Your answer must consist of exactly the lines below, starting with the line with "- TODO #explore [[ggerganov/whisper.cpp]]" and going on through the line with "- TODO #explore [[githubnext/monaspace]]", and nothing else.

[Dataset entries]
· · · · · · ·

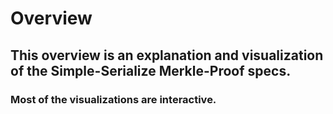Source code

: # Overview


## This overview is an explanation and visualization of the Simple-Serialize Merkle-Proof specs.  


### Most of the visualizations are interactive.

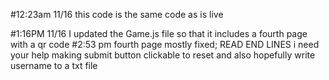 #12:23am 11/16 this code is the same code as is live


#1:16PM 11/16 I updated the Game.js file so that it includes a fourth page with a qr code
#2:53 pm fourth page mostly fixed; READ END LINES i need your help making submit button clickable to reset and also hopefully write username to a txt file
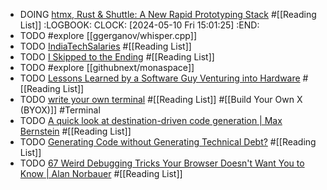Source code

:- DOING [htmx, Rust & Shuttle: A New Rapid Prototyping Stack](https://www.shuttle.rs/blog/2023/10/25/htmx-with-rust) #[[Reading List]]
  :LOGBOOK:
  CLOCK: [2024-05-10 Fri 15:01:25]
  :END:
- TODO #explore [[ggerganov/whisper.cpp]]
- TODO [IndiaTechSalaries](https://indiatechsalaries.com/) #[[Reading List]]
- TODO [I Skipped to the Ending](https://danangell.com/blog/posts/i-skipped-to-the-ending/) #[[Reading List]]
- TODO #explore [[githubnext/monaspace]]
- TODO [Lessons Learned by a Software Guy Venturing into Hardware](https://sidecart.xyz/blog/2023/11/01/lessons-learned-by-software-guy-venturing-into-hardware/) #[[Reading List]]
- TODO [write your own terminal](https://flak.tedunangst.com/post/write-your-own-terminal) #[[Reading List]] #[[Build Your Own X (BYOX)]] #Terminal
- TODO [A quick look at destination-driven code generation | Max Bernstein](https://bernsteinbear.com/blog/ddcg/) #[[Reading List]]
- TODO [Generating Code without Generating Technical Debt?](https://sourcery.ai/blog/chatgpt-maintainable-code/) #[[Reading List]]
- TODO [67 Weird Debugging Tricks Your Browser Doesn't Want You to Know | Alan Norbauer](https://alan.norbauer.com/articles/browser-debugging-tricks) #[[Reading List]]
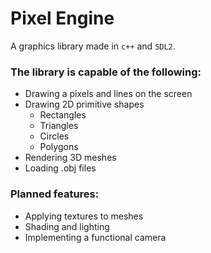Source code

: # Pixel Engine

A graphics library made in `c++` and `SDL2`. 

<h3>The library is capable of the following:</h3>
  <ul>
    <li>Drawing a pixels and lines on the screen</li>
    <li>Drawing 2D primitive shapes
      <ul>
        <li>Rectangles</li>
        <li>Triangles</li>
        <li>Circles</li>
        <li>Polygons</li>
      </ul>
    </li>
    <li>Rendering 3D meshes</li>
    <li>Loading .obj files</li>
  </ul>

<h3>Planned features:</h3>
  <ul>
    <li>Applying textures to meshes</li>
    <li>Shading and lighting</li>
    <li>Implementing a functional camera</li>
  </ul>
  
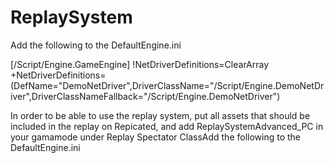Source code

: # ReplaySystem
 
Add the following to the DefaultEngine.ini

[/Script/Engine.GameEngine]
!NetDriverDefinitions=ClearArray
+NetDriverDefinitions=(DefName="DemoNetDriver",DriverClassName="/Script/Engine.DemoNetDriver",DriverClassNameFallback="/Script/Engine.DemoNetDriver")

In order to be able to use the replay system, put all assets that should be included in the replay on Repicated, 
and add ReplaySystemAdvanced_PC in your gamamode under Replay Spectator ClassAdd the following to the DefaultEngine.ini
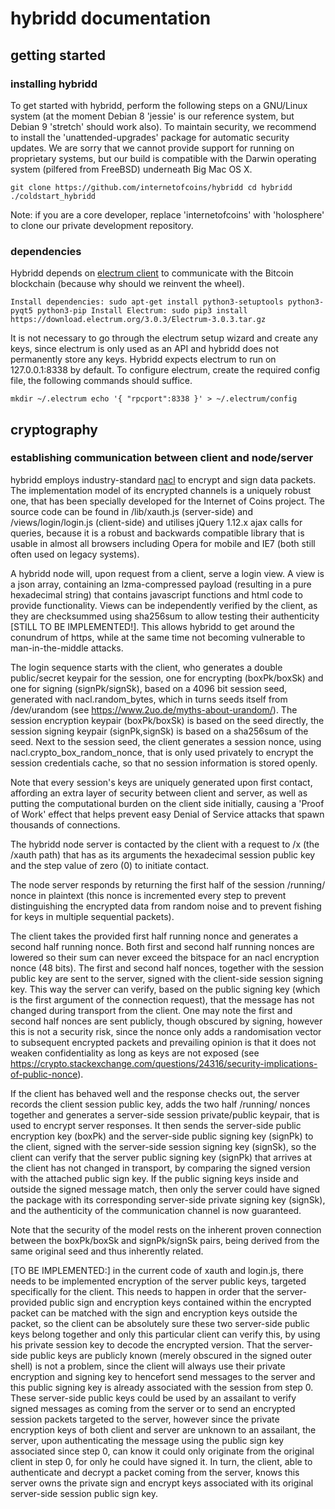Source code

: # hybridd documentation

## getting started

### installing hybridd

To get started with hybridd, perform the following steps on a GNU/Linux system (at the moment Debian 8 'jessie' is our reference system, but Debian 9 'stretch' should work also). To maintain security, we recommend to install the 'unattended-upgrades' package for automatic security updates. We are sorry that we cannot provide support for running on proprietary systems, but our build is compatible with the Darwin operating system (pilfered from FreeBSD) underneath Big Mac OS X. 

`git clone https://github.com/internetofcoins/hybridd
cd hybridd
./coldstart_hybridd`

Note: if you are a core developer, replace 'internetofcoins' with 'holosphere' to clone our private development repository.

### dependencies

Hybridd depends on [electrum client](https://download.electrum.org) to communicate with the Bitcoin blockchain (because why should we reinvent the wheel). 

`Install dependencies:
sudo apt-get install python3-setuptools python3-pyqt5 python3-pip
Install Electrum:
sudo pip3 install https://download.electrum.org/3.0.3/Electrum-3.0.3.tar.gz`

It is not necessary to go through the electrum setup wizard and create any keys, since electrum is only used as an API and hybridd does not permanently store any keys. Hybridd expects electrum to run on 127.0.0.1:8338 by default. To configure electrum, create the required config file, the following commands should suffice.

`mkdir ~/.electrum
echo '{ "rpcport":8338 }' > ~/.electrum/config`

## cryptography

### establishing communication between client and node/server

hybridd employs industry-standard [nacl](https://nacl.cr.yp.to/) to encrypt and sign data packets. The implementation model of its encrypted channels is a uniquely robust one, that has been specially developed for the Internet of Coins project. The source code can be found in /lib/xauth.js (server-side) and /views/login/login.js (client-side) and utilises jQuery 1.12.x ajax calls for queries, because it is a robust and backwards compatible library that is usable in almost all browsers including Opera for mobile and IE7 (both still often used on legacy systems).

A hybridd node will, upon request from a client, serve a login view. A view is a json array, containing an lzma-compressed payload (resulting in a pure hexadecimal string) that contains javascript functions and html code to provide functionality. Views can be independently verified by the client, as they are checksummed using sha256sum to allow testing their authenticity [STILL TO BE IMPLEMENTED!]. This allows hybridd to get around the conundrum of https, while at the same time not becoming vulnerable to man-in-the-middle attacks.

The login sequence starts with the client, who generates a double public/secret keypair for the session, one for encrypting (boxPk/boxSk) and one for signing (signPk/signSk), based on a 4096 bit session seed, generated with nacl.random_bytes, which in turns seeds itself from /dev/urandom (see https://www.2uo.de/myths-about-urandom/). The session encryption keypair (boxPk/boxSk) is based on the seed directly, the session signing keypair (signPk,signSk) is based on a sha256sum of the seed. Next to the session seed, the client generates a session nonce, using nacl.crypto_box_random_nonce, that is only used privately to encrypt the session credentials cache, so that no session information is stored openly. 

Note that every session's keys are uniquely generated upon first contact, affording an extra layer of security between client and server, as well as putting the computational burden on the client side initially, causing a 'Proof of Work' effect that helps prevent easy Denial of Service attacks that spawn thousands of connections.

The hybridd node server is contacted by the client with a request to /x (the /xauth path) that has as its arguments the hexadecimal session public key and the step value of zero (0) to initiate contact.

The node server responds by returning the first half of the session /running/ nonce in plaintext (this nonce is incremented every step to prevent distinguishing the encrypted data from random noise and to prevent fishing for keys in multiple sequential packets).

The client takes the provided first half running nonce and generates a second half running nonce. Both first and second half running nonces are lowered so their sum can never exceed the bitspace for an nacl encryption nonce (48 bits). The first and second half nonces, together with the session public key are sent to the server, signed with the client-side session signing key. This way the server can verify, based on the public signing key (which is the first argument of the connection request), that the message has not changed during transport from the client. One may note the first and second half nonces are sent publicly, though obscured by signing, however this is not a security risk, since the nonce only adds a randomisation vector to subsequent encrypted packets and prevailing opinion is that it does not weaken confidentiality as long as keys are not exposed (see https://crypto.stackexchange.com/questions/24316/security-implications-of-public-nonce).

If the client has behaved well and the response checks out, the server records the client session public key, adds the two half /running/ nonces together and generates a server-side session private/public keypair, that is used to encrypt server responses. It then sends the server-side public encryption key (boxPk) and the server-side public signing key (signPk) to the client, signed with the server-side session signing key (signSk), so the client can verify that the server public signing key (signPk) that arrives at the client has not changed in transport, by comparing the signed version with the attached public sign key. If the public signing keys inside and outside the signed message match, then only the server could have signed the package with its corresponding server-side private signing key (signSk), and the authenticity of the communication channel is now guaranteed.

Note that the security of the model rests on the inherent proven connection between the boxPk/boxSk and signPk/signSk pairs, being derived from the same original seed and thus inherently related.

[TO BE IMPLEMENTED:] in the current code of xauth and login.js, there needs to be implemented encryption of the server public keys, targeted specifically for the client. This needs to happen in order that the server-provided public sign and encryption keys contained within the encrypted packet can be matched with the sign and encryption keys outside the packet, so the client can be absolutely sure these two server-side public keys belong together and only this particular client can verify this, by using his private session key to decode the encrypted version. That the server-side public keys are publicly known (merely obscured in the signed outer shell) is not a problem, since the client will always use their private encryption and signing key to hencefort send messages to the server and this public signing key is already associated with the session from step 0. These server-side public keys could be used by an assailant to verify signed messages as coming from the server or to send an encrypted session packets targeted to the server, however since the private encryption keys of both client and server are unknown to an assailant, the server, upon authenticating the message using the public sign key associated since step 0, can know it could only originate from the original client in step 0, for only he could have signed it. In turn, the client, able to authenticate and decrypt a packet coming from the server, knows this server owns the private sign and encrypt keys associated with its original server-side session public sign key.

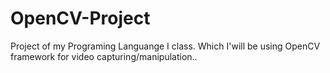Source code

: # OpenCV-Project
Project of my Programing Languange I class. Which I'will be using OpenCV framework for video capturing/manipulation..
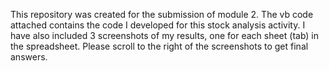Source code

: This repository was created for the submission of module 2.
The vb code attached contains the code I developed for this stock analysis activity. 
I have also included 3 screenshots of my results, one for each sheet (tab) in the spreadsheet.
Please scroll to the right of the screenshots to get final answers.
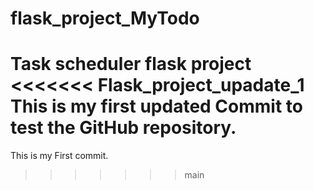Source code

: # flask_project_MyTodo
 Task scheduler flask project
<<<<<<< Flask_project_upadate_1
This is my first updated Commit to test the GitHub repository.
=======
 This is my First commit.
>>>>>>> main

· · · · · · ·

→ **Result of the task**:
- TODO #explore [[ggerganov/whisper.cpp]]
- TODO [IndiaTechSalaries](https://indiatechsalaries.com/) #[[Reading List]]
- TODO [I Skipped to the Ending](https://danangell.com/blog/posts/i-skipped-to-the-ending/) #[[Reading List]]
- TODO #explore [[githubnext/monaspace]]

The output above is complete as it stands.